How many of you buy golf products on-line? Are there any specific products you wouldn't buy on-line?


----------



## 373 (Jun 9, 2006)

The question of buying online is not so much a question of what, but where. 

If you buy from recognized dealers, the products you get will be genuine, but if you see prices that are extremely low while the well known companies are still selling it for a lot more, it has to be a fake. Unfortunately, some of the sellers of counterfeit clubs are simply selling their fakes at prices very close, but slightly under, the prices the legitimate dealers are selling them for. It makes it harder to know who is dealing fakes. The best thing to do is, call the manufacturer's head office and simply ask is the company is a licensed dealer for their brand. If not, stay away.

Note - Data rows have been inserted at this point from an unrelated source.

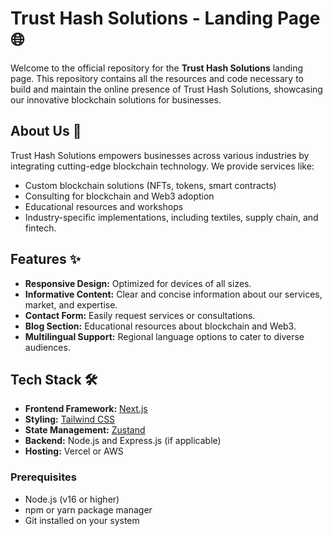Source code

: # Trust Hash Solutions - Landing Page 🌐

Welcome to the official repository for the **Trust Hash Solutions** landing page. This repository contains all the resources and code necessary to build and maintain the online presence of Trust Hash Solutions, showcasing our innovative blockchain solutions for businesses.

## About Us 🚀
Trust Hash Solutions empowers businesses across various industries by integrating cutting-edge blockchain technology. We provide services like:
- Custom blockchain solutions (NFTs, tokens, smart contracts)
- Consulting for blockchain and Web3 adoption
- Educational resources and workshops  
- Industry-specific implementations, including textiles, supply chain, and fintech.

## Features ✨
- **Responsive Design:** Optimized for devices of all sizes.
- **Informative Content:** Clear and concise information about our services, market, and expertise.
- **Contact Form:** Easily request services or consultations.
- **Blog Section:** Educational resources about blockchain and Web3.
- **Multilingual Support:** Regional language options to cater to diverse audiences.

## Tech Stack 🛠️
- **Frontend Framework:** [Next.js](https://nextjs.org/)  
- **Styling:** [Tailwind CSS](https://tailwindcss.com/)  
- **State Management:** [Zustand](https://github.com/pmndrs/zustand)  
- **Backend:** Node.js and Express.js (if applicable)  
- **Hosting:** Vercel or AWS  

### Prerequisites
- Node.js (v16 or higher)
- npm or yarn package manager
- Git installed on your system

As far as specific items I'm hesitant to buy online, it's mostly clothes. For example, I wear an XXL or XXXL shirt depending whether the brand runs large or small, so I hesitate to buy anything without a reasonable return policy.


----------



## broken tee (Jan 13, 2008)

Just to attach on to Dennis. Seldom due I buy online, so my purchases are based on research as to where to buy for the best price and a specific product.


----------



## Rezsdg4fsa (Aug 9, 2012)

lol

Thanks for your post.


----------



## broken tee (Jan 13, 2008)

huuummmm! I need to go back to school,


----------



## 373 (Jun 9, 2006)

Back to school?

The one thing I always buy online are golf shoes. In the first place, nobody stocks a size 14 shoe that I need. Secondly, I know Footjoys fit me and run very consistently through their different lines, so I have a lot of confidence ordering them over the web.


----------